Neural Collaborative Filtering for Personalized Ranking

https://d2l.ai/chapter_recommender-systems/neumf.html

Good example:)
Can we define a gluon.dataset like below for putting negative sampling inside train iter instead of calling this function per iteration? I think this may be helpful for simplifying the training progress and reducing memory usage especially dealing with larger dataset like movielens 20 million and other.

def __getitem__(self, idx):
    if idx % (self.nb_neg + 1) == 0:
        idx = idx // (self.nb_neg + 1)
        return self.data[idx][0], self.data[idx][1], np.ones(1, dtype=np.float32).item()
    else:
        idx = idx // (self.nb_neg + 1)
        u = self.data[idx][0]
        j = mx.random.randint(0, self.nb_items).asnumpy().item()
        while (u, j) in self.mat:
            j = mx.random.randint(0, self.nb_items).asnumpy().item()
        return u, j, np.zeros(1, dtype=np.float32).item()
1 Like

Thank you very much for providing the code, I will give it a test ! If it helps, we will revise it.:smiley:

1 Like

thank you so much. i will try

Hi, I think the ‘num_users’ in evaluate_ranking function should be ‘num_items’.

def evaluate_ranking(net, test_input, seq, candidates, num_users, num_items,
                 ctx):
    ranked_list, ranked_items, hit_rate, auc = {}, {}, [], []
    # all_items = set([i for i in range(num_users)])
    all_items = set([i for i in range(num_items)])

You have a typo - eastimating should be estimating. Your typo did however make me hungry :slight_smile:

Have a question for “negative sampling”. the book says

samples negative items randomly for each user from the candidate set of that user.

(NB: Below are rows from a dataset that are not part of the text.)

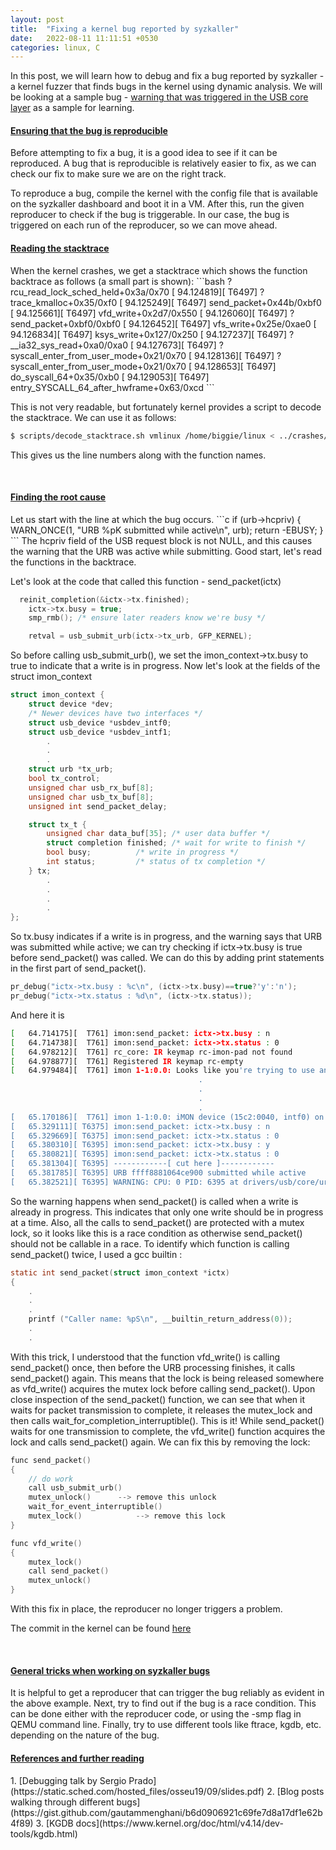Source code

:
 ```yaml
---
layout: post
title:  "Fixing a kernel bug reported by syzkaller"
date:   2022-08-11 11:11:51 +0530
categories: linux, C
---
```

<style type="text/css">
  img {
    padding: 5px;
    display: block;
  }
</style>
In this post, we will learn how to debug and fix a bug reported by syzkaller - a kernel fuzzer that finds bugs in the kernel using dynamic analysis. We will be looking at a sample bug - [warning that was triggered in the USB core layer](https://syzkaller.appspot.com/bug?id=e378e6a51fbe6c5cc43e34f131cc9a315ef0337e) as a sample for learning.

<h4><b><u>Ensuring that the bug is reproducible</u></b></h4>
Before attempting to fix a bug, it is a good idea to see if it can be reproduced. A bug that is reproducible is relatively easier to fix, as we can check our fix to make sure we are on the right track.

To reproduce a bug, compile the kernel with the config file that is available on the syzkaller dashboard and boot it in a VM. After this, run the given reproducer to check if the bug is triggerable. In our case, the bug is triggered on each run of the reproducer, so we can move ahead.

<h4><b><u>Reading the stacktrace</u></b></h4>
When the kernel crashes, we get a stacktrace which shows the function backtrace as follows (a small part is shown):
```bash
? rcu_read_lock_sched_held+0x3a/0x70
[   94.124819][ T6497]  ? trace_kmalloc+0x35/0xf0
[   94.125249][ T6497]  send_packet+0x44b/0xbf0
[   94.125661][ T6497]  vfd_write+0x2d7/0x550
[   94.126060][ T6497]  ? send_packet+0xbf0/0xbf0
[   94.126452][ T6497]  vfs_write+0x25e/0xae0
[   94.126834][ T6497]  ksys_write+0x127/0x250
[   94.127237][ T6497]  ? __ia32_sys_read+0xa0/0xa0
[   94.127673][ T6497]  ? syscall_enter_from_user_mode+0x21/0x70
[   94.128136][ T6497]  ? syscall_enter_from_user_mode+0x21/0x70
[   94.128653][ T6497]  do_syscall_64+0x35/0xb0
[   94.129053][ T6497]  entry_SYSCALL_64_after_hwframe+0x63/0xcd
```

This is not very readable, but fortunately kernel provides a script to decode the stacktrace. We can use it as follows:
```bash
$ scripts/decode_stacktrace.sh vmlinux /home/biggie/linux < ../crashes/crash.txt > ../crashes/decode.txt
```
This gives us the line numbers along with the function names.

<br>
<h4><b><u>Finding the root cause</u></b></h4>
Let us start with the line at which the bug occurs.
```c
  if (urb->hcpriv) {
      WARN_ONCE(1, "URB %pK submitted while active\n", urb);
      return -EBUSY;
  }
```
The hcpriv field of the USB request block is not NULL, and this causes the warning that the URB was active while submitting. Good start, let's read the functions in the backtrace.

Let's look at the code that called this function - send_packet(ictx)
```c
  reinit_completion(&ictx->tx.finished);
	ictx->tx.busy = true;
	smp_rmb(); /* ensure later readers know we're busy */

	retval = usb_submit_urb(ictx->tx_urb, GFP_KERNEL);
```
So before calling usb_submit_urb(), we set the imon_context->tx.busy to true to indicate that a write is in progress. Now let's look at the fields of the struct imon_context
```c
struct imon_context {
	struct device *dev;
	/* Newer devices have two interfaces */
	struct usb_device *usbdev_intf0;
	struct usb_device *usbdev_intf1;
        .
        .
        .        
	struct urb *tx_urb;
	bool tx_control;
	unsigned char usb_rx_buf[8];
	unsigned char usb_tx_buf[8];
	unsigned int send_packet_delay;

	struct tx_t {
		unsigned char data_buf[35];	/* user data buffer */
		struct completion finished;	/* wait for write to finish */
		bool busy;			/* write in progress */
		int status;			/* status of tx completion */
	} tx;
        .
        .
        .
        .      
};
```

So tx.busy indicates if a write is in progress, and the warning says that URB was submitted while active; we can try checking if ictx->tx.busy is true before send_packet() was called. We can do this by adding print statements in the first part of send_packet().

```c
pr_debug("ictx->tx.busy : %c\n", (ictx->tx.busy)==true?'y':'n');
pr_debug("ictx->tx.status : %d\n", (ictx->tx.status));
```

And here it is
```bash
[   64.714175][  T761] imon:send_packet: ictx->tx.busy : n
[   64.714738][  T761] imon:send_packet: ictx->tx.status : 0
[   64.978212][  T761] rc_core: IR keymap rc-imon-pad not found
[   64.978877][  T761] Registered IR keymap rc-empty
[   64.979484][  T761] imon 1-1:0.0: Looks like you're trying to use an IR protocol this device does not support
                                          .
                                          .
                                          .
                                          .                                          
[   65.170186][  T761] imon 1-1:0.0: iMON device (15c2:0040, intf0) on usb<1:2> initialized
[   65.329111][ T6375] imon:send_packet: ictx->tx.busy : n
[   65.329669][ T6375] imon:send_packet: ictx->tx.status : 0
[   65.380310][ T6395] imon:send_packet: ictx->tx.busy : y
[   65.380821][ T6395] imon:send_packet: ictx->tx.status : 0
[   65.381304][ T6395] ------------[ cut here ]------------
[   65.381785][ T6395] URB ffff8881064ce900 submitted while active
[   65.382521][ T6395] WARNING: CPU: 0 PID: 6395 at drivers/usb/core/urb.c:378 usb_submit_urb+0x14bd/0x1870
```
So the warning happens when send_packet() is called when a write is already in progress. This indicates that only one write should be in progress at a time. Also, all the calls to send_packet() are protected with a mutex lock, so it looks like this is a race condition as otherwise send_packet() should not be callable in a race. To identify which function is calling send_packet() twice, I used a gcc builtin :

```c
static int send_packet(struct imon_context *ictx)
{
	.
	.
	.
	printf ("Caller name: %pS\n", __builtin_return_address(0));
	.
	.
```

With this trick, I understood that the function vfd_write() is calling send_packet() once, then before the URB processing finishes, it calls send_packet() again. This means that the lock is being released somewhere as vfd_write() acquires the mutex lock before calling send_packet(). Upon close inspection of the send_packet() function, we can see that when it waits for packet transmission to complete, it releases the mutex_lock and then calls wait_for_completion_interruptible(). This is it! While send_packet() waits for one transmission to complete, the vfd_write() function acquires the lock and calls send_packet() again. We can fix this by removing the lock:

```c
func send_packet()
{
    // do work
    call usb_submit_urb()
    mutex_unlock()		--> remove this unlock
    wait_for_event_interruptible() 
    mutex_lock()			--> remove this lock
}

func vfd_write()
{
    mutex_lock()
    call send_packet() 
    mutex_unlock()
}
```
With this fix in place, the reproducer no longer triggers a problem.

The commit in the kernel can be found [here](https://git.kernel.org/pub/scm/linux/kernel/git/torvalds/linux.git/commit/?id=813ceef062b53d68f296aa3cb944b21a091fabdb)

<br>
<h4><b><u>General tricks when working on syzkaller bugs</u></b></h4>
It is helpful to get a reproducer that can trigger the bug reliably as evident in the above example. Next, try to find out if the bug is a race condition. This can be done either with the reproducer code, or using the -smp flag in QEMU command line. Finally, try to use different tools like ftrace, kgdb, etc. depending on the nature of the bug.

<h4><u>References and further reading</u></h4>
1. [Debugging talk by Sergio Prado](https://static.sched.com/hosted_files/osseu19/09/slides.pdf)
2. [Blog posts walking through different bugs](https://gist.github.com/gautammenghani/b6d0906921c69fe7d8a17df1e62b4f89)
3. [KGDB docs](https://www.kernel.org/doc/html/v4.14/dev-tools/kgdb.html)
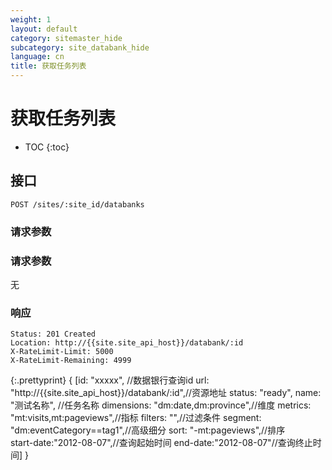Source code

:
 ```yaml
---
weight: 1
layout: default
category: sitemaster_hide
subcategory: site_databank_hide
language: cn
title: 获取任务列表
---
```


# 获取任务列表

* TOC
{:toc}

## 接口

    POST /sites/:site_id/databanks

### 请求参数

### 请求参数
无


### 响应

    Status: 201 Created
    Location: http://{{site.site_api_host}}/databank/:id
    X-RateLimit-Limit: 5000
    X-RateLimit-Remaining: 4999

{:.prettyprint}
    {
        [id: "xxxxx", //数据银行查询id
        url: "http://{{site.site_api_host}}/databank/:id",//资源地址
        status: "ready",
        name: "测试名称", //任务名称
        dimensions: "dm:date,dm:province",//维度
        metrics: "mt:visits,mt:pageviews",//指标
        filters: "",//过滤条件
        segment: "dm:eventCategory==tag1",//高级细分
        sort: "-mt:pageviews",//排序    
        start-date:"2012-08-07",//查询起始时间
        end-date:"2012-08-07"//查询终止时间]
    }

But the code says otherwise: all negative samples are drawn from exactly NOT from that candidate set:
list(self.all - set(self.cand[int(self.users[idx])]))

And all the formula for computing AUC is using I\S_u to exclude the candidate set.

How can I make sense of it?

Agreed.

According to

  1. the definition of function load_data_ml100k
  2. this line users_train, items_train, ratings_train, candidates = d2l.load_data_ml100k(train_data, num_users, num_items, feedback="implicit")

candidates should be the list of items users have interacted with.

Hi, Thanks for sharing the detailed information. Can you provide us with an example or how to do prediction once you built this model. May be we can use the movielens itself. It would mean a lot or just guide me to the some reference.

Thanks in advance :slight_smile: